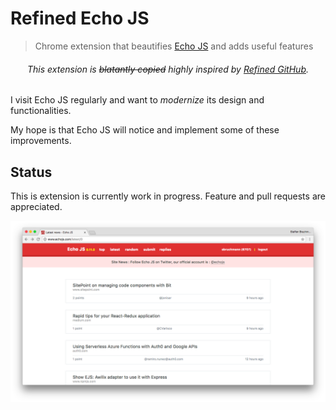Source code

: Refined Echo JS
===============

> Chrome extension that beautifies [Echo JS](http://www.echojs.com) and adds useful features

<h6 align="center">
This extension is <del>blatantly copied</del> highly inspired by <a href="https://github.com/sindresorhus/refined-github">Refined GitHub</a>.
</h6>

I visit Echo JS regularly and want to _modernize_ its design and functionalities.

My hope is that Echo JS will notice and implement some of these improvements.

Status
------

This is extension is currently work in progress. Feature and pull requests are
appreciated.

<img alt="Screenshot of Refined Echo JS in action" align="center" src="screenshot.png" />
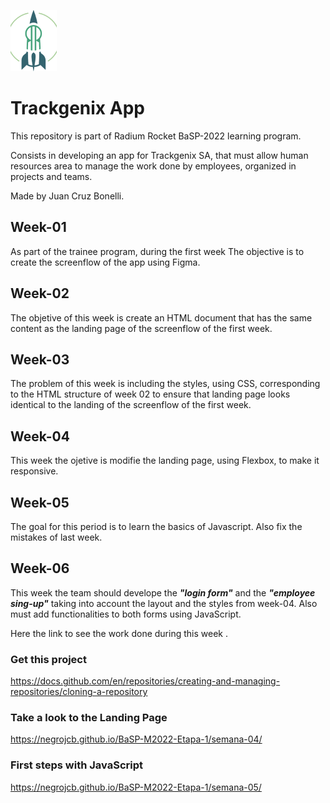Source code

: 
[![RR logo](https://github.com/negrojcb/BaSP-M2022-Etapa-1/blob/master/semana-02/assets/icons/LOGO-RR%204.png)](https://radiumrocket.com/)

# Trackgenix App

This repository is part of Radium Rocket BaSP-2022 learning program.

Consists in developing an app for Trackgenix SA, that must allow human resources area to manage the work done by employees, organized in projects and teams.

Made by Juan Cruz Bonelli.



## **Week-01** 
As part of the trainee program, during the first week The objective is to create the screenflow of the app using Figma.

## **Week-02** 
The objetive of this week is create an HTML document that has the same content as the landing page of the screenflow of the first week.

## **Week-03**
The problem of this week is including the styles, using CSS, corresponding to the HTML structure of week 02 to ensure that landing page looks identical  to the landing of the screenflow of the first week.

## **Week-04**
This week the ojetive is modifie the landing page, using Flexbox, to make it responsive.

## **Week-05**
The goal for this period is to learn the basics of Javascript. Also fix the mistakes of last week.

## **Week-06**
This week the team should develope the ***"login form"*** and the ***"employee sing-up"*** taking into account the layout and the styles from week-04. Also must add functionalities to both forms using JavaScript.

Here the link to see the work done during this week .




### Get this project
https://docs.github.com/en/repositories/creating-and-managing-repositories/cloning-a-repository

### Take a look to the Landing Page
https://negrojcb.github.io/BaSP-M2022-Etapa-1/semana-04/

### First steps with JavaScript
https://negrojcb.github.io/BaSP-M2022-Etapa-1/semana-05/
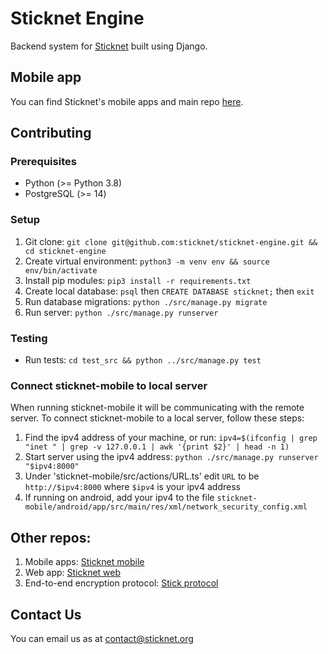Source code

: # Sticknet Engine

Backend system for [Sticknet](https://github.com/sticknet/sticknet-mobile) built using Django.

## Mobile app

You can find Sticknet's mobile apps and main repo [here](https://github.com/sticknet/sticknet-mobile).

## Contributing

### Prerequisites

- Python (>= Python 3.8)
- PostgreSQL (>= 14)

### Setup

1. Git clone: `git clone git@github.com:sticknet/sticknet-engine.git && cd sticknet-engine`
2. Create virtual environment: `python3 -m venv env && source env/bin/activate`
3. Install pip modules: `pip3 install -r requirements.txt`
4. Create local database: `psql` then `CREATE DATABASE sticknet;` then `exit`
5. Run database migrations: `python ./src/manage.py migrate`
6. Run server: `python ./src/manage.py runserver`

### Testing

- Run tests: `cd test_src && python ../src/manage.py test`

### Connect sticknet-mobile to local server

When running sticknet-mobile it will be communicating with the remote server. To connect sticknet-mobile to a local
server, follow these steps:

1. Find the ipv4 address of your machine, or
   run: `ipv4=$(ifconfig | grep "inet " | grep -v 127.0.0.1 | awk '{print $2}' | head -n 1)`
2. Start server using the ipv4 address: `python ./src/manage.py runserver "$ipv4:8000"`
3. Under 'sticknet-mobile/src/actions/URL.ts' edit `URL` to be `http://$ipv4:8000` where `$ipv4` is your ipv4 address
4. If running on android, add your ipv4 to the
   file `sticknet-mobile/android/app/src/main/res/xml/network_security_config.xml`

## Other repos:

1. Mobile apps: [Sticknet mobile](https://github.com/sticknet/sticknet-mobile)
2. Web app: [Sticknet web](https://github.com/sticknet/sticknet-web)
3. End-to-end encryption protocol: [Stick protocol](https://github.com/sticknet/stick-protocl)

## Contact Us

You can email us as at contact@sticknet.org
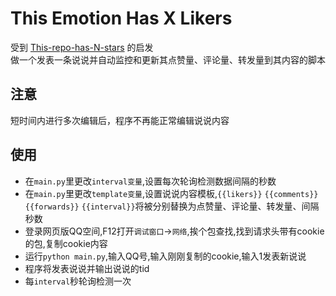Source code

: # This Emotion Has X Likers

受到 [This-repo-has-N-stars](https://github.com/fslongjin/This-repo-has-1256-stars) 的启发  
做一个发表一条说说并自动监控和更新其点赞量、评论量、转发量到其内容的脚本

## 注意

短时间内进行多次编辑后，程序不再能正常编辑说说内容

## 使用

- 在`main.py`里更改`interval变量`,设置每次轮询检测数据间隔的秒数  
- 在`main.py`里更改`template变量`,设置说说内容模板,`{{likers}}` `{{comments}}` `{{forwards}}` `{{interval}}`将被分别替换为点赞量、评论量、转发量、间隔秒数
- 登录网页版QQ空间,F12打开`调试窗口`->`网络`,挨个包查找,找到请求头带有cookie的包,复制cookie内容
- 运行`python main.py`,输入QQ号,输入刚刚复制的cookie,输入1发表新说说
- 程序将发表说说并输出说说的tid
- 每`interval`秒轮询检测一次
+===+
[Your goal]
Starting at the line with "This is extension" in the entries above, write out every line exactly until the line with "## **Week-03**" has been written. Include no pictures and nothing more.

[Result]
This is extension is currently work in progress. Feature and pull requests are
appreciated.

<img alt="Screenshot of Refined Echo JS in action" align="center" src="screenshot.png" />
Source code

: 
[![RR logo](https://github.com/negrojcb/BaSP-M2022-Etapa-1/blob/master/semana-02/assets/icons/LOGO-RR%204.png)](https://radiumrocket.com/)

# Trackgenix App

This repository is part of Radium Rocket BaSP-2022 learning program.

Consists in developing an app for Trackgenix SA, that must allow human resources area to manage the work done by employees, organized in projects and teams.

Made by Juan Cruz Bonelli.



## **Week-01** 
As part of the trainee program, during the first week The objective is to create the screenflow of the app using Figma.

## **Week-02** 
The objetive of this week is create an HTML document that has the same content as the landing page of the screenflow of the first week.

## **Week-03**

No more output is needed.